> **Required action**: Your answer should be the lines below from the one holding "- This significantly" through the one holding "- The ECS Task", copied exactly and with nothing else.

> **Data section**:
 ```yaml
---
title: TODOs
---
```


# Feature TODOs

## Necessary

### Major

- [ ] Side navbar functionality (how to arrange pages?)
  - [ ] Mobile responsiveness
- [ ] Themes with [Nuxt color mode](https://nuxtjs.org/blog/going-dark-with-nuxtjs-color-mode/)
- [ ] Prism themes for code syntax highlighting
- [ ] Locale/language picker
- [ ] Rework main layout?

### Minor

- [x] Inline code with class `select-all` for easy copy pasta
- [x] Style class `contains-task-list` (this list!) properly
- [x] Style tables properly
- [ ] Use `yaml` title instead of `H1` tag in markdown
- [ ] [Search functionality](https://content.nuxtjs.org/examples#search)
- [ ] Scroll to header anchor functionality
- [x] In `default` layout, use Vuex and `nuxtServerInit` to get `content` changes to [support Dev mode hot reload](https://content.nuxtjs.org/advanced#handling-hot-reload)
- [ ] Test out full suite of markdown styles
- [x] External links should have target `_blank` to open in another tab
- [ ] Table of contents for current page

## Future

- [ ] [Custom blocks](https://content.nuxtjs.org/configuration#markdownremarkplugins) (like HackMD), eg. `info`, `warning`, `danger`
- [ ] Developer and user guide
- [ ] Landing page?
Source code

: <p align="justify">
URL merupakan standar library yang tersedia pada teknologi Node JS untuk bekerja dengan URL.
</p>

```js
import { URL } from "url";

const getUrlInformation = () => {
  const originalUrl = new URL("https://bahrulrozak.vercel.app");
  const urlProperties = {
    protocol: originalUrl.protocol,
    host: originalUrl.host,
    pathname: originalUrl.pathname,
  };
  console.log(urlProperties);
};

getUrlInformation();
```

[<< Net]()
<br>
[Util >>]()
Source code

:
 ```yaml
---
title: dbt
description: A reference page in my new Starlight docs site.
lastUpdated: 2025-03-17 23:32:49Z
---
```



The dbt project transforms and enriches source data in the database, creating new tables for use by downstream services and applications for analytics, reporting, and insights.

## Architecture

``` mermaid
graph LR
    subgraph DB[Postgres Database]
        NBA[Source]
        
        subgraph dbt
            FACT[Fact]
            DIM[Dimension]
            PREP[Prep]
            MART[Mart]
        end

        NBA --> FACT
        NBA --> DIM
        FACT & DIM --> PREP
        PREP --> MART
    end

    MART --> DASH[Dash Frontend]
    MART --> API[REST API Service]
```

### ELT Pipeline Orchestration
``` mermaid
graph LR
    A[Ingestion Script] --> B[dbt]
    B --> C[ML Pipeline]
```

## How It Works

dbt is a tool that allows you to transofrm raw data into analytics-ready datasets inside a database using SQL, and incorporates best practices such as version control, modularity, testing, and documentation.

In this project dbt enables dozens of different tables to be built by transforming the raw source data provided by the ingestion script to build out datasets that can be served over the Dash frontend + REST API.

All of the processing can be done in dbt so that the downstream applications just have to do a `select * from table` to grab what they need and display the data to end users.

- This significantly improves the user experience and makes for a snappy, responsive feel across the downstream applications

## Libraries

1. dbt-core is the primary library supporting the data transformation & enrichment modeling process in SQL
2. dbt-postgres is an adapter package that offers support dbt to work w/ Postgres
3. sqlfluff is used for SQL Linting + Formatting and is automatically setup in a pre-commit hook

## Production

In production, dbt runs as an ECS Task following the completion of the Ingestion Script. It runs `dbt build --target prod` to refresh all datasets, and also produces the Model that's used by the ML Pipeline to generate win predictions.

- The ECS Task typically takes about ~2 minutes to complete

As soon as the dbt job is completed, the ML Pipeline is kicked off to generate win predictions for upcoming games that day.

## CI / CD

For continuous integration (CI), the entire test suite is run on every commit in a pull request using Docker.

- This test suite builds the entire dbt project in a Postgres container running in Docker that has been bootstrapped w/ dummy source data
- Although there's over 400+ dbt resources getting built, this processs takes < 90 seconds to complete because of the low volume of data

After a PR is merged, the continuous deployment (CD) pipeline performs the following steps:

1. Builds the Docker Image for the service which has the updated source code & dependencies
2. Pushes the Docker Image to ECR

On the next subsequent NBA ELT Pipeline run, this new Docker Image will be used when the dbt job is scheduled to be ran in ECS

> **Task solution**:
- This significantly improves the user experience and makes for a snappy, responsive feel across the downstream applications

## Libraries

1. dbt-core is the primary library supporting the data transformation & enrichment modeling process in SQL
2. dbt-postgres is an adapter package that offers support dbt to work w/ Postgres
3. sqlfluff is used for SQL Linting + Formatting and is automatically setup in a pre-commit hook

## Production

In production, dbt runs as an ECS Task following the completion of the Ingestion Script. It runs `dbt build --target prod` to refresh all datasets, and also produces the Model that's used by the ML Pipeline to generate win predictions.

- The ECS Task typically takes about ~2 minutes to complete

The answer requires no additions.